■ **What you need to do**: Would you output the entries below only from the line containing "- 모델 평가에서 점수가" through the line containing "### Team Notice", exactly as they stand and with both ends included?

*** Block opens ***

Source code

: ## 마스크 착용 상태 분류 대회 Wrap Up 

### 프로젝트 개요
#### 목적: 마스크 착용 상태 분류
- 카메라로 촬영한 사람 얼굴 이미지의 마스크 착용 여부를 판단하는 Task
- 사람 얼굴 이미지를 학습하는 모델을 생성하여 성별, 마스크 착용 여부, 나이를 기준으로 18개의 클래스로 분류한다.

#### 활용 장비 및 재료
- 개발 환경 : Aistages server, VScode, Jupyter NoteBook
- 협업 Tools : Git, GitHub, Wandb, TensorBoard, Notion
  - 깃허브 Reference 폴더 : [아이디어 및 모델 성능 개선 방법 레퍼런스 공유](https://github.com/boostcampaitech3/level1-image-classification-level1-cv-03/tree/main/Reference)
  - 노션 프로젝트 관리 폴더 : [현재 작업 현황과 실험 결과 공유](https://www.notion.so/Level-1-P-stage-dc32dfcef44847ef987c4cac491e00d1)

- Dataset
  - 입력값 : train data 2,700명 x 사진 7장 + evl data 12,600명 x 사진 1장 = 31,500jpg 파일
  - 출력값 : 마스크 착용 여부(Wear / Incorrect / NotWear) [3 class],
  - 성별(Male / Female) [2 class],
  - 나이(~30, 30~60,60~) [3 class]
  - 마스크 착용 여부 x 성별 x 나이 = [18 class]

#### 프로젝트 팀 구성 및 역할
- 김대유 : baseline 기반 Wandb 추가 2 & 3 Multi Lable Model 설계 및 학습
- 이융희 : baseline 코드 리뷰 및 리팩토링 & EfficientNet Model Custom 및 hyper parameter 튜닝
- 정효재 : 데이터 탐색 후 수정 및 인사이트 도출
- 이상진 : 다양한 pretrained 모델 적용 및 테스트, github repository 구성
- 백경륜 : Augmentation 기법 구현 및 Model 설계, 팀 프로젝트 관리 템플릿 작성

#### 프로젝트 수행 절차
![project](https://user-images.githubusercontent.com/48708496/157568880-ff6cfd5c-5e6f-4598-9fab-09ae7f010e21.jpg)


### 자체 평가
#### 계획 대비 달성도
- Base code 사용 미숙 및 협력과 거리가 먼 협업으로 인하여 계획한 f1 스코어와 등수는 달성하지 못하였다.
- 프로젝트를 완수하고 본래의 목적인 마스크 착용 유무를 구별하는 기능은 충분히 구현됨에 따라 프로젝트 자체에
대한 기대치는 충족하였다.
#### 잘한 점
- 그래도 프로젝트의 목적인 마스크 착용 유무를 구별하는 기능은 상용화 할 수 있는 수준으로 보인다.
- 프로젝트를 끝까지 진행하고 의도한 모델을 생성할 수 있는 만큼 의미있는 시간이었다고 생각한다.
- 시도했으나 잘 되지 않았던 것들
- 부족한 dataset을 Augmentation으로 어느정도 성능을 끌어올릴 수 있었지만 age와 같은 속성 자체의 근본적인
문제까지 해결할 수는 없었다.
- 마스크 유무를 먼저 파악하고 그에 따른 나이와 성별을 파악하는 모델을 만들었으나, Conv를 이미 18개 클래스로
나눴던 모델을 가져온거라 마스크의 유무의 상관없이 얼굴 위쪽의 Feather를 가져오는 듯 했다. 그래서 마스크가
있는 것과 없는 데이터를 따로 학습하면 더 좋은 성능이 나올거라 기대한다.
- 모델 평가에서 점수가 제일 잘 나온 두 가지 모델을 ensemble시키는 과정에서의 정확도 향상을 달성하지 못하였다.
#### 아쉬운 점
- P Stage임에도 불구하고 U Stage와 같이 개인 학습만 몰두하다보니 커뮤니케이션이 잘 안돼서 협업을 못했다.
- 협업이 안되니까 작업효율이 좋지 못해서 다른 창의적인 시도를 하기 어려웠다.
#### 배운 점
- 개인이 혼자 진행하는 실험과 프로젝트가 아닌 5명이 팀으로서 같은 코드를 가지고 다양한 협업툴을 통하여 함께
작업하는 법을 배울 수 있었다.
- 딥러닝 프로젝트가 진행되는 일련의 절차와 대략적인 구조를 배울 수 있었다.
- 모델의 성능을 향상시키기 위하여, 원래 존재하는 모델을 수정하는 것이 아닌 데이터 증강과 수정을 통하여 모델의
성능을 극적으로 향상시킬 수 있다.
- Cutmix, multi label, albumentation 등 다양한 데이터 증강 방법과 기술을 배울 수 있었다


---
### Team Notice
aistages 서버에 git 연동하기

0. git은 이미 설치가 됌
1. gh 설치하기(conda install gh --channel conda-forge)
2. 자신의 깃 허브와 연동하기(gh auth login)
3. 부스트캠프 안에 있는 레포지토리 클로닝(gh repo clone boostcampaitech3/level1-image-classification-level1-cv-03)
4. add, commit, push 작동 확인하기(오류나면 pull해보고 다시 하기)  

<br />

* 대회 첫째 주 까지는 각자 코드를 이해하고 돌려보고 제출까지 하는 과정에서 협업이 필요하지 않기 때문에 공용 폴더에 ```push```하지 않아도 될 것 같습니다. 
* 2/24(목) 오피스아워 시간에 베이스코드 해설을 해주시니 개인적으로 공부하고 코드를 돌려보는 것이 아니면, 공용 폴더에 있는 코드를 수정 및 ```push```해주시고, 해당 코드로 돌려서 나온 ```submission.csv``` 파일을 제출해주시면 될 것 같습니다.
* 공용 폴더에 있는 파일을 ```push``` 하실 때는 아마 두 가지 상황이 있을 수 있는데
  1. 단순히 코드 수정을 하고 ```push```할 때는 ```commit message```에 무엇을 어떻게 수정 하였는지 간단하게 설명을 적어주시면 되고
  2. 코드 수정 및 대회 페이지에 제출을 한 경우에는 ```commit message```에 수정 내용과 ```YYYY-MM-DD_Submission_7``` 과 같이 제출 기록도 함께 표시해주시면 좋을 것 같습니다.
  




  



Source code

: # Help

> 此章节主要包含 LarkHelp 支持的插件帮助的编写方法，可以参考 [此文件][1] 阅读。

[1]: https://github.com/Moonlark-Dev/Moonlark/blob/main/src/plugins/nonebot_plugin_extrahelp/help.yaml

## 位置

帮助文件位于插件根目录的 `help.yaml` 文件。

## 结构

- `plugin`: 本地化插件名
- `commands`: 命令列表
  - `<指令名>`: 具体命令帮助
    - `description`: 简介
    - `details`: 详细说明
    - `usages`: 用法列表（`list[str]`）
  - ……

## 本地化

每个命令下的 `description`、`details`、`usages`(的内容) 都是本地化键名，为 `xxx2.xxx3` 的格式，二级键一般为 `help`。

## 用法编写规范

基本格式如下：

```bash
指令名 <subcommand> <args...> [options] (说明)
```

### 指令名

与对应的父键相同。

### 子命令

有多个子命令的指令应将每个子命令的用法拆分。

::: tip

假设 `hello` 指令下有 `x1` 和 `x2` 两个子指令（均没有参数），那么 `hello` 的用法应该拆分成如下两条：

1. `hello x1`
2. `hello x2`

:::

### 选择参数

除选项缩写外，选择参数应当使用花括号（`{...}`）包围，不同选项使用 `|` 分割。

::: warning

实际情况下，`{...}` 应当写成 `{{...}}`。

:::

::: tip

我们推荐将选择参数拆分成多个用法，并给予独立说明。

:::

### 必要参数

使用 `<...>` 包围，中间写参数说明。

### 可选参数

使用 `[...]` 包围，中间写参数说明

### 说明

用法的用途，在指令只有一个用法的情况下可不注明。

*** Block closes ***

■ **Response area**:
- 모델 평가에서 점수가 제일 잘 나온 두 가지 모델을 ensemble시키는 과정에서의 정확도 향상을 달성하지 못하였다.
#### 아쉬운 점
- P Stage임에도 불구하고 U Stage와 같이 개인 학습만 몰두하다보니 커뮤니케이션이 잘 안돼서 협업을 못했다.
- 협업이 안되니까 작업효율이 좋지 못해서 다른 창의적인 시도를 하기 어려웠다.
#### 배운 점
- 개인이 혼자 진행하는 실험과 프로젝트가 아닌 5명이 팀으로서 같은 코드를 가지고 다양한 협업툴을 통하여 함께
작업하는 법을 배울 수 있었다.
- 딥러닝 프로젝트가 진행되는 일련의 절차와 대략적인 구조를 배울 수 있었다.
- 모델의 성능을 향상시키기 위하여, 원래 존재하는 모델을 수정하는 것이 아닌 데이터 증강과 수정을 통하여 모델의
성능을 극적으로 향상시킬 수 있다.
- Cutmix, multi label, albumentation 등 다양한 데이터 증강 방법과 기술을 배울 수 있었다


---
### Team Notice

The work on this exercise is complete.